Stored data entries

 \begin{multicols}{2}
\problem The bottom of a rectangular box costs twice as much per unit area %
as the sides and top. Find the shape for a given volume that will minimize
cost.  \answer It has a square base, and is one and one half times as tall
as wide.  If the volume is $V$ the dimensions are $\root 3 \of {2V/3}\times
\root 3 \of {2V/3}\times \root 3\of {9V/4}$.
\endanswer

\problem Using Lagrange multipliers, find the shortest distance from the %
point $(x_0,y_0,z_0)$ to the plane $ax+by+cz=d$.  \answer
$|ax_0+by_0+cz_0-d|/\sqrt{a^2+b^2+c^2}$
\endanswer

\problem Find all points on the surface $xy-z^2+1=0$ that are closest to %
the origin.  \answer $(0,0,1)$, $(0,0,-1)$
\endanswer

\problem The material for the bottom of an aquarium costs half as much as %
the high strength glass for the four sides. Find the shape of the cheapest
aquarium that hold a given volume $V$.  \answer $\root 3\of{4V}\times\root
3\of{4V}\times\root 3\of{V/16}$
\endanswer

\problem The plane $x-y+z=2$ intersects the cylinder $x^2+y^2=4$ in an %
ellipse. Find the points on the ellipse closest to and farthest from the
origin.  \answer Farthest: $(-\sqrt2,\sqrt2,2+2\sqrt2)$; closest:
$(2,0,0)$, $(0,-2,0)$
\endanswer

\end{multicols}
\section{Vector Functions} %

• Your goal:
Could you retype exactly the lines from the first one of the records through the line containing "times as tall", both included, and nothing more?

• Written solution:
 \begin{multicols}{2}
\problem The bottom of a rectangular box costs twice as much per unit area %
as the sides and top. Find the shape for a given volume that will minimize
cost.  \answer It has a square base, and is one and one half times as tall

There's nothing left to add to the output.